EXERCISE:
When you reproduce these records, keep every word exactly and drop the images.

Rendered images with source text

*** Begin section ***

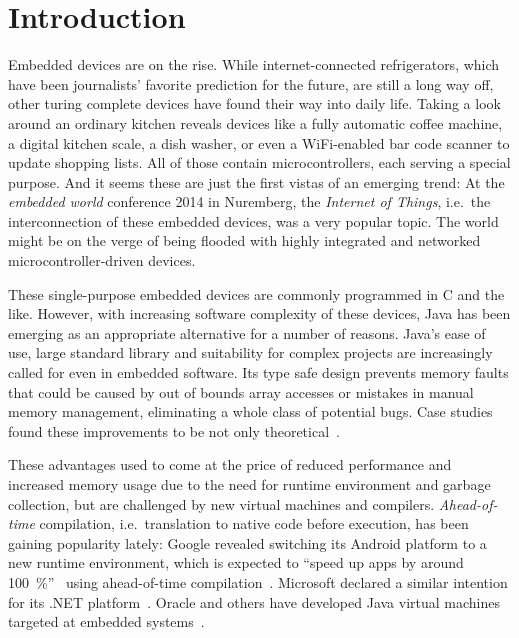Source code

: 
\chapter{Introduction}
	\label{chapter:intro}
	Embedded devices are on the rise. While internet-connected refrigerators, which have been journalists' favorite
	prediction for the future, are still a long way off, other turing complete devices have found their way into daily
	life. Taking a look around an ordinary kitchen reveals devices like a fully automatic coffee machine, a digital
	kitchen scale, a dish washer, or even a WiFi-enabled bar code scanner to update shopping lists. All of those contain
	microcontrollers, each serving a special purpose. And it seems these are just the first vistas of an emerging trend:
	At the \emph{embedded world} conference 2014 in Nuremberg, the \emph{Internet of Things}, i.e.\ the interconnection of
	these embedded devices, was a very popular topic. The world might be on the verge of being flooded with highly
	integrated and networked microcontroller-driven devices.


	These single-purpose embedded devices are commonly programmed in C and the like. However, with increasing software
	complexity of these devices, Java has been emerging as an appropriate alternative for a number of reasons. Java's ease
	of use, large standard library and suitability for complex projects are increasingly called for even in embedded
	software. Its type safe design prevents memory faults that could be caused by out of bounds array accesses or mistakes
	in manual memory management, eliminating a whole class of potential bugs. Case studies found these improvements to be
	not only theoretical~\cite{phipps:99:spe}.

	These advantages used to come at the price of reduced performance and increased memory usage due to the need for
	runtime environment and garbage collection, but are challenged by new virtual machines and compilers.
	\emph{Ahead-of-time} compilation, i.e.\ translation to native code before execution, has been gaining popularity
	lately: Google revealed switching its Android platform to a new runtime environment, which is expected to
	\enquote{speed up apps by around 100~\%}~\cite{anthony:13:android-art} using ahead-of-time
	compilation~\cite{lindner:14:android-art}. Microsoft declared a similar intention for its .NET
	platform~\cite{lardinois:14:dotnet-aot}. Oracle and others have developed Java virtual machines targeted at embedded
	systems~\cite{merritt:13:java-for-IoT, maxfield:12:IS2T-JVM}.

*** End section ***

EXERCISE SOLUTION:
Source code

: 
\chapter{Introduction}
	\label{chapter:intro}
	Embedded devices are on the rise. While internet-connected refrigerators, which have been journalists' favorite
	prediction for the future, are still a long way off, other turing complete devices have found their way into daily
	life. Taking a look around an ordinary kitchen reveals devices like a fully automatic coffee machine, a digital
	kitchen scale, a dish washer, or even a WiFi-enabled bar code scanner to update shopping lists. All of those contain
	microcontrollers, each serving a special purpose. And it seems these are just the first vistas of an emerging trend:
	At the \emph{embedded world} conference 2014 in Nuremberg, the \emph{Internet of Things}, i.e.\ the interconnection of
	these embedded devices, was a very popular topic. The world might be on the verge of being flooded with highly
	integrated and networked microcontroller-driven devices.


	These single-purpose embedded devices are commonly programmed in C and the like. However, with increasing software
	complexity of these devices, Java has been emerging as an appropriate alternative for a number of reasons. Java's ease
	of use, large standard library and suitability for complex projects are increasingly called for even in embedded
	software. Its type safe design prevents memory faults that could be caused by out of bounds array accesses or mistakes
	in manual memory management, eliminating a whole class of potential bugs. Case studies found these improvements to be
	not only theoretical~\cite{phipps:99:spe}.

	These advantages used to come at the price of reduced performance and increased memory usage due to the need for
	runtime environment and garbage collection, but are challenged by new virtual machines and compilers.
	\emph{Ahead-of-time} compilation, i.e.\ translation to native code before execution, has been gaining popularity
	lately: Google revealed switching its Android platform to a new runtime environment, which is expected to
	\enquote{speed up apps by around 100~\%}~\cite{anthony:13:android-art} using ahead-of-time
	compilation~\cite{lindner:14:android-art}. Microsoft declared a similar intention for its .NET
	platform~\cite{lardinois:14:dotnet-aot}. Oracle and others have developed Java virtual machines targeted at embedded
	systems~\cite{merritt:13:java-for-IoT, maxfield:12:IS2T-JVM}.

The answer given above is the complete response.